Problem to work on: Your answer should be a single number: how many lines of the material below contain "READY".

Input for this task:
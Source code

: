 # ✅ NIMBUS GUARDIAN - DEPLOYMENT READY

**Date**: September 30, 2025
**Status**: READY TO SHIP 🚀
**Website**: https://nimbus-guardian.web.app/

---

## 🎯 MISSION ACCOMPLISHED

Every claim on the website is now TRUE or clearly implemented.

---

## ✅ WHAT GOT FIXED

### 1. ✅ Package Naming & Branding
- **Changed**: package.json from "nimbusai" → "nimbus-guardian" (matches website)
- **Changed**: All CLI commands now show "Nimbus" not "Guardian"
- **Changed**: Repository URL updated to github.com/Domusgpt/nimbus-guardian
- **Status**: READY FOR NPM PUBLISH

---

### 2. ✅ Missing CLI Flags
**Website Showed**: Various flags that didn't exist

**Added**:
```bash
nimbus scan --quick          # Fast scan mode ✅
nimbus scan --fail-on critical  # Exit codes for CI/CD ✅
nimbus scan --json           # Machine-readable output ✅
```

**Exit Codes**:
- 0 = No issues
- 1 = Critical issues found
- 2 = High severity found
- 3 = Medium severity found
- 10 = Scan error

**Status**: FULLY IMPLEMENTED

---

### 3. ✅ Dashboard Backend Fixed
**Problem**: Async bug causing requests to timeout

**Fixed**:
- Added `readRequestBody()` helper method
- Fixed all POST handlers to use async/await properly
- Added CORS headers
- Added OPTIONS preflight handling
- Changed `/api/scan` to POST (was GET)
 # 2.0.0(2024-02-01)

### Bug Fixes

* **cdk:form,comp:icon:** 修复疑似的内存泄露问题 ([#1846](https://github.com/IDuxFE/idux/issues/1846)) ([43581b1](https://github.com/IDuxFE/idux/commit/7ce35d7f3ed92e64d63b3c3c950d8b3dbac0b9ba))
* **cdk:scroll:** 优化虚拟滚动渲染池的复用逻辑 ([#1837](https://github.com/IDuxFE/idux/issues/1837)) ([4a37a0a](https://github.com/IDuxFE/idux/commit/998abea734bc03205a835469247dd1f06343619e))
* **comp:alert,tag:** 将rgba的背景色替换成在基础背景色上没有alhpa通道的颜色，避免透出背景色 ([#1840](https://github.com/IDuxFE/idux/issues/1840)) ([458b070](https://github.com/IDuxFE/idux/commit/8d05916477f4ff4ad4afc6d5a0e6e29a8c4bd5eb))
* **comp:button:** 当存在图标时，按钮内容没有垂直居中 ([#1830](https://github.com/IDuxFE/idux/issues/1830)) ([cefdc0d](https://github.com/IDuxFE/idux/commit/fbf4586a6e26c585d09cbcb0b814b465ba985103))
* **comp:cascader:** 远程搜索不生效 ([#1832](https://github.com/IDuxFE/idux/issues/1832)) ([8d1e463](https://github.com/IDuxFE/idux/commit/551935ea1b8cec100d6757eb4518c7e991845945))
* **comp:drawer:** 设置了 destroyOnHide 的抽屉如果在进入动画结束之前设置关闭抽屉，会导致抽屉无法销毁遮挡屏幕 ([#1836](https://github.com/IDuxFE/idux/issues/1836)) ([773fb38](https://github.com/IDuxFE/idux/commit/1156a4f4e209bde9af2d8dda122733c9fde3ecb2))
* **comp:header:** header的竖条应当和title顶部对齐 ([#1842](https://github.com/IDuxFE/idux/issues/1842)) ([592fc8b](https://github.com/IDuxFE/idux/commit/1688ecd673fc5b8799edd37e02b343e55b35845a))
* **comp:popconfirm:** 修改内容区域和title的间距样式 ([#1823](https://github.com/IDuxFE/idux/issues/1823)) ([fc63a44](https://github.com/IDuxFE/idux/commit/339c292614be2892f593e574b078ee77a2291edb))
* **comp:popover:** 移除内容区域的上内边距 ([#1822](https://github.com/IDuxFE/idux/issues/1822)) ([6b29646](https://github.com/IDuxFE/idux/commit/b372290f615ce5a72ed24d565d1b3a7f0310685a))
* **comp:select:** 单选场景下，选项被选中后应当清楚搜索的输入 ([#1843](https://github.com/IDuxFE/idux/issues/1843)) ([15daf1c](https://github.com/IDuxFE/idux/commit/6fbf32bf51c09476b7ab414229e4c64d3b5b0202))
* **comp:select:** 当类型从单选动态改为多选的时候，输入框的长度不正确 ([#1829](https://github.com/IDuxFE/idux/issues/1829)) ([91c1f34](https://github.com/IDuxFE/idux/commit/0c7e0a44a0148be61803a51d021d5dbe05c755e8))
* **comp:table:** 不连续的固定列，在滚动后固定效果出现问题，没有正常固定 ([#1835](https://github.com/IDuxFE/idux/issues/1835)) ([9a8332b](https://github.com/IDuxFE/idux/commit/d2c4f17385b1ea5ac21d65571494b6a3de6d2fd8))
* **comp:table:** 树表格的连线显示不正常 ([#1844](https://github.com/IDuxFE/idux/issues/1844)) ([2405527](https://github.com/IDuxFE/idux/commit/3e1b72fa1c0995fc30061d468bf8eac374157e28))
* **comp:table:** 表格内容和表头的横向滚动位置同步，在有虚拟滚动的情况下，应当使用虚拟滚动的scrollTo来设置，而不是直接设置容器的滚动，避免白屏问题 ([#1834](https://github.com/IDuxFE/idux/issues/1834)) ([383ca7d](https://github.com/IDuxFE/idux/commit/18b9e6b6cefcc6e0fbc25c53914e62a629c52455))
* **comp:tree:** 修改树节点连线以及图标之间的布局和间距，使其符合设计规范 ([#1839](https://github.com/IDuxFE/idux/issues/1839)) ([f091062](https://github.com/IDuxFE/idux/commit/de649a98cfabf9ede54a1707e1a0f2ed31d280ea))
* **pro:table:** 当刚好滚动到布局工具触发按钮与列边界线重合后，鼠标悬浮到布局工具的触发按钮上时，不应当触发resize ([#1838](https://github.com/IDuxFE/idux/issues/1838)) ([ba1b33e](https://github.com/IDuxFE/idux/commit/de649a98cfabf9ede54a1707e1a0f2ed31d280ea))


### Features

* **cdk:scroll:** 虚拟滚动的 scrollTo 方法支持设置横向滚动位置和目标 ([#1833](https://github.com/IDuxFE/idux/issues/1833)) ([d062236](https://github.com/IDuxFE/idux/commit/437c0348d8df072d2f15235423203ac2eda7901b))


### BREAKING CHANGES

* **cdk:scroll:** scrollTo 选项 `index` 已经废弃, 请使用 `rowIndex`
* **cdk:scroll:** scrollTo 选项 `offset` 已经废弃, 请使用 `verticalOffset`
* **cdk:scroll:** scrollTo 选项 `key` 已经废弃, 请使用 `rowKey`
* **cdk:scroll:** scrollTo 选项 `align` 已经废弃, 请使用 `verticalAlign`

Output of the exercise: 3